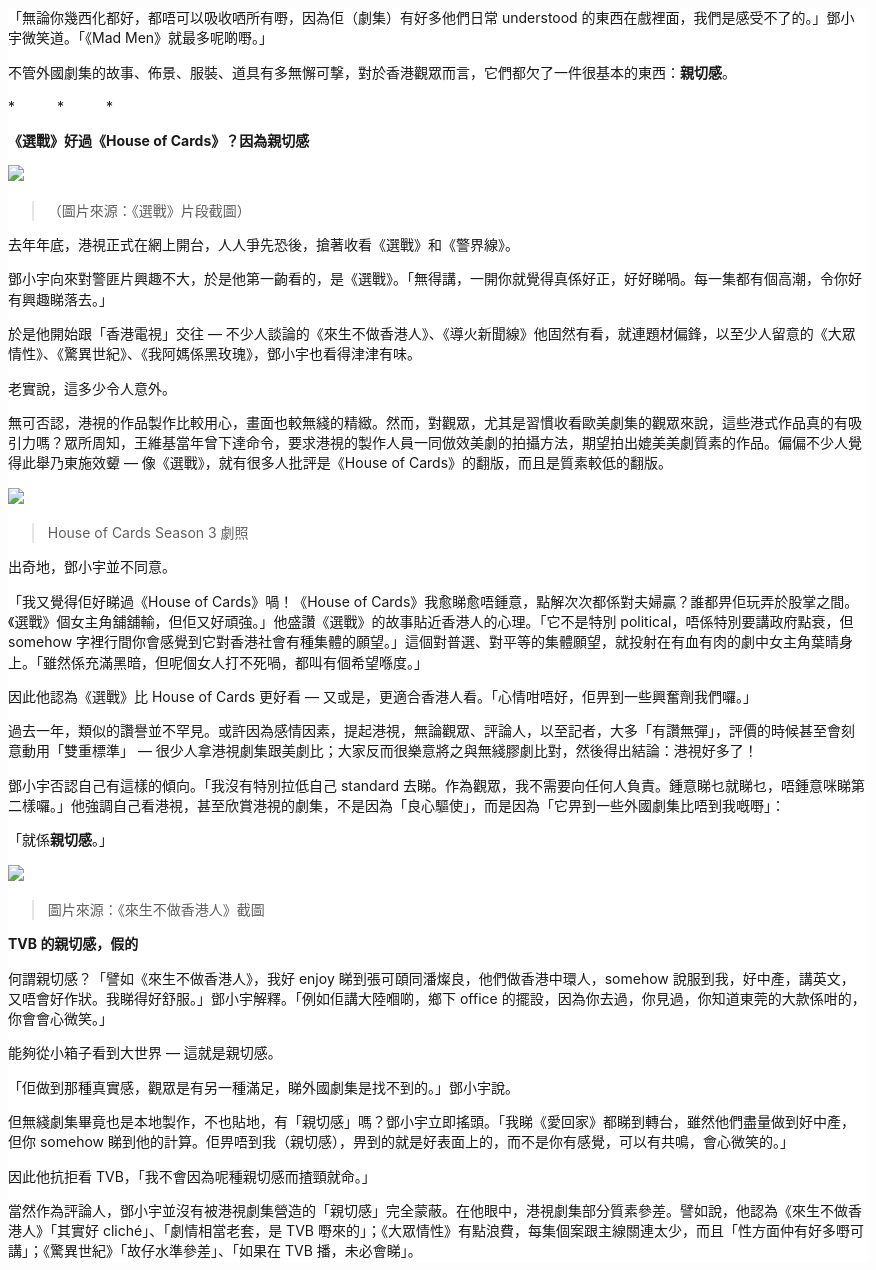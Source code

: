 「無論你幾西化都好，都唔可以吸收哂所有嘢，因為佢（劇集）有好多他們日常 understood 的東西在戲裡面，我們是感受不了的。」鄧小宇微笑道。「《Mad Men》就最多呢啲嘢。」

不管外國劇集的故事、佈景、服裝、道具有多無懈可撃，對於香港觀眾而言，它們都欠了一件很基本的東西：**親切感**。

\*　　　\*　　　\*

**《選戰》好過《House of Cards》？因為親切感**

![](http://web.archive.org/web/2020im_/https://assets.thestandnews.com/media/photos/cap_v9Hu6.png)
> （圖片來源：《選戰》片段截圖）

去年年底，港視正式在網上開台，人人爭先恐後，搶著收看《選戰》和《警界線》。

鄧小宇向來對警匪片興趣不大，於是他第一齣看的，是《選戰》。「無得講，一開你就覺得真係好正，好好睇喎。每一集都有個高潮，令你好有興趣睇落去。」

於是他開始跟「香港電視」交往 — 不少人談論的《來生不做香港人》、《導火新聞線》他固然有看，就連題材偏鋒，以至少人留意的《大眾情性》、《驚異世紀》、《我阿媽係黑玫瑰》，鄧小宇也看得津津有味。

老實說，這多少令人意外。

無可否認，港視的作品製作比較用心，畫面也較無綫的精緻。然而，對觀眾，尤其是習慣收看歐美劇集的觀眾來說，這些港式作品真的有吸引力嗎？眾所周知，王維基當年曾下達命令，要求港視的製作人員一同倣效美劇的拍攝方法，期望拍出媲美美劇質素的作品。偏偏不少人覺得此舉乃東施效顰 — 像《選戰》，就有很多人批評是《House of Cards》的翻版，而且是質素較低的翻版。

![](http://web.archive.org/web/2020im_/https://assets.thestandnews.com/media/photos/House_of_Cards_Season_3_cast_Y6Trd.jpg)
> House of Cards Season 3 劇照

出奇地，鄧小宇並不同意。

「我又覺得佢好睇過《House of Cards》喎！《House of Cards》我愈睇愈唔鍾意，點解次次都係對夫婦贏？誰都畀佢玩弄於股掌之間。《選戰》個女主角舖舖輸，但佢又好頑強。」他盛讚《選戰》的故事貼近香港人的心理。「它不是特別 political，唔係特別要講政府點衰，但 somehow 字裡行間你會感覺到它對香港社會有種集體的願望。」這個對普選、對平等的集體願望，就投射在有血有肉的劇中女主角葉晴身上。「雖然係充滿黑暗，但呢個女人打不死喎，都叫有個希望喺度。」

因此他認為《選戰》比 House of Cards 更好看 — 又或是，更適合香港人看。「心情咁唔好，佢畀到一些興奮劑我們囉。」

過去一年，類似的讚譽並不罕見。或許因為感情因素，提起港視，無論觀眾、評論人，以至記者，大多「有讚無彈」，評價的時候甚至會刻意動用「雙重標準」 — 很少人拿港視劇集跟美劇比；大家反而很樂意將之與無綫膠劇比對，然後得出結論：港視好多了！

鄧小宇否認自己有這樣的傾向。「我沒有特別拉低自己 standard 去睇。作為觀眾，我不需要向任何人負責。鍾意睇乜就睇乜，唔鍾意咪睇第二樣囉。」他強調自己看港視，甚至欣賞港視的劇集，不是因為「良心驅使」，而是因為「它畀到一些外國劇集比唔到我嘅嘢」：

「就係**親切感**。」

![](http://web.archive.org/web/2020im_/https://assets.thestandnews.com/media/photos/Screenshot_2014-12-16-19-56-29_NL2ZG.png)
> 圖片來源：《來生不做香港人》截圖

**TVB 的親切感，假的**

何謂親切感？「譬如《來生不做香港人》，我好 enjoy 睇到張可頤同潘燦良，他們做香港中環人，somehow 說服到我，好中產，講英文，又唔會好作狀。我睇得好舒服。」鄧小宇解釋。「例如佢講大陸嗰啲，鄉下 office 的擺設，因為你去過，你見過，你知道東莞的大款係咁的，你會會心微笑。」

能夠從小箱子看到大世界 — 這就是親切感。

「佢做到那種真實感，觀眾是有另一種滿足，睇外國劇集是找不到的。」鄧小宇說。

但無綫劇集畢竟也是本地製作，不也貼地，有「親切感」嗎？鄧小宇立即搖頭。「我睇《愛回家》都睇到轉台，雖然他們盡量做到好中產，但你 somehow 睇到他的計算。佢畀唔到我（親切感），畀到的就是好表面上的，而不是你有感覺，可以有共鳴，會心微笑的。」

因此他抗拒看 TVB，「我不會因為呢種親切感而揸頸就命。」

當然作為評論人，鄧小宇並沒有被港視劇集營造的「親切感」完全蒙蔽。在他眼中，港視劇集部分質素參差。譬如說，他認為《來生不做香港人》「其實好 cliché」、「劇情相當老套，是 TVB 嘢來的」；《大眾情性》有點浪費，每集個案跟主線關連太少，而且「性方面仲有好多嘢可講」；《驚異世紀》「故仔水準參差」、「如果在 TVB 播，未必會睇」。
--------------------------------------------------
> What you should do
Each line above that carries the string "http" has to be returned.

> Answer section
![](http://web.archive.org/web/2020im_/https://assets.thestandnews.com/media/photos/cap_v9Hu6.png)
![](http://web.archive.org/web/2020im_/https://assets.thestandnews.com/media/photos/House_of_Cards_Season_3_cast_Y6Trd.jpg)
![](http://web.archive.org/web/2020im_/https://assets.thestandnews.com/media/photos/Screenshot_2014-12-16-19-56-29_NL2ZG.png)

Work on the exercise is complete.